Your objective: Return every line below in which "MODIFIED" appears.

*** Records to process ***

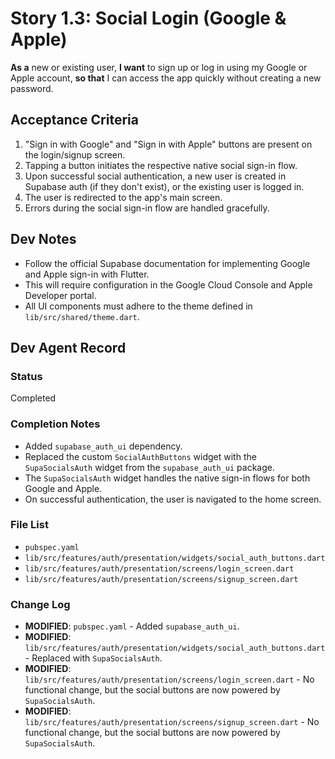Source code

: # Story 1.3: Social Login (Google & Apple)

**As a** new or existing user,
**I want** to sign up or log in using my Google or Apple account,
**so that** I can access the app quickly without creating a new password.

## Acceptance Criteria

1.  "Sign in with Google" and "Sign in with Apple" buttons are present on the login/signup screen.
2.  Tapping a button initiates the respective native social sign-in flow.
3.  Upon successful social authentication, a new user is created in Supabase auth (if they don't exist), or the existing user is logged in.
4.  The user is redirected to the app's main screen.
5.  Errors during the social sign-in flow are handled gracefully.

## Dev Notes

*   Follow the official Supabase documentation for implementing Google and Apple sign-in with Flutter.
*   This will require configuration in the Google Cloud Console and Apple Developer portal.
*   All UI components must adhere to the theme defined in `lib/src/shared/theme.dart`.

## Dev Agent Record

### Status
Completed

### Completion Notes
- Added `supabase_auth_ui` dependency.
- Replaced the custom `SocialAuthButtons` widget with the `SupaSocialsAuth` widget from the `supabase_auth_ui` package.
- The `SupaSocialsAuth` widget handles the native sign-in flows for both Google and Apple.
- On successful authentication, the user is navigated to the home screen.

### File List
- `pubspec.yaml`
- `lib/src/features/auth/presentation/widgets/social_auth_buttons.dart`
- `lib/src/features/auth/presentation/screens/login_screen.dart`
- `lib/src/features/auth/presentation/screens/signup_screen.dart`

### Change Log
- **MODIFIED**: `pubspec.yaml` - Added `supabase_auth_ui`.
- **MODIFIED**: `lib/src/features/auth/presentation/widgets/social_auth_buttons.dart` - Replaced with `SupaSocialsAuth`.
- **MODIFIED**: `lib/src/features/auth/presentation/screens/login_screen.dart` - No functional change, but the social buttons are now powered by `SupaSocialsAuth`.
- **MODIFIED**: `lib/src/features/auth/presentation/screens/signup_screen.dart` - No functional change, but the social buttons are now powered by `SupaSocialsAuth`.
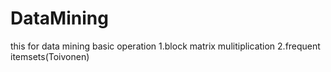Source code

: # DataMining
this for data mining basic operation
1.block matrix mulitiplication
2.frequent itemsets(Toivonen)
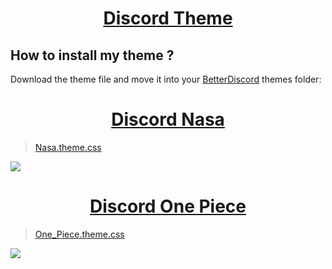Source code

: <h1 align="center"><u>Discord Theme</u></h1>

## How to install my theme ?
Download the theme file and move it into your [BetterDiscord](https://betterdiscord.app) themes folder:

<h1 align="center"><u>Discord Nasa</u></h1>

>[Nasa.theme.css](https://github.com/UltraLionfr/My-BetterDiscord-Collection-Theme/releases/download/2.0/nasa.theme.css)
>
![](https://i.imgur.com/5CCjO8p.png)

<h1 align="center"><u>Discord One Piece</u></h1>

>[One_Piece.theme.css](https://github.com/UltraLionfr/My-BetterDiscord-Collection-Theme/releases/download/1.0/one_piece.theme.css)
>
![](http://cdn.ultralion.xyz/storage/img/one%20piece%20theme.PNG)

*** End of Records to process ***

Task solution:
- **MODIFIED**: `pubspec.yaml` - Added `supabase_auth_ui`.
- **MODIFIED**: `lib/src/features/auth/presentation/widgets/social_auth_buttons.dart` - Replaced with `SupaSocialsAuth`.
- **MODIFIED**: `lib/src/features/auth/presentation/screens/login_screen.dart` - No functional change, but the social buttons are now powered by `SupaSocialsAuth`.
- **MODIFIED**: `lib/src/features/auth/presentation/screens/signup_screen.dart` - No functional change, but the social buttons are now powered by `SupaSocialsAuth`.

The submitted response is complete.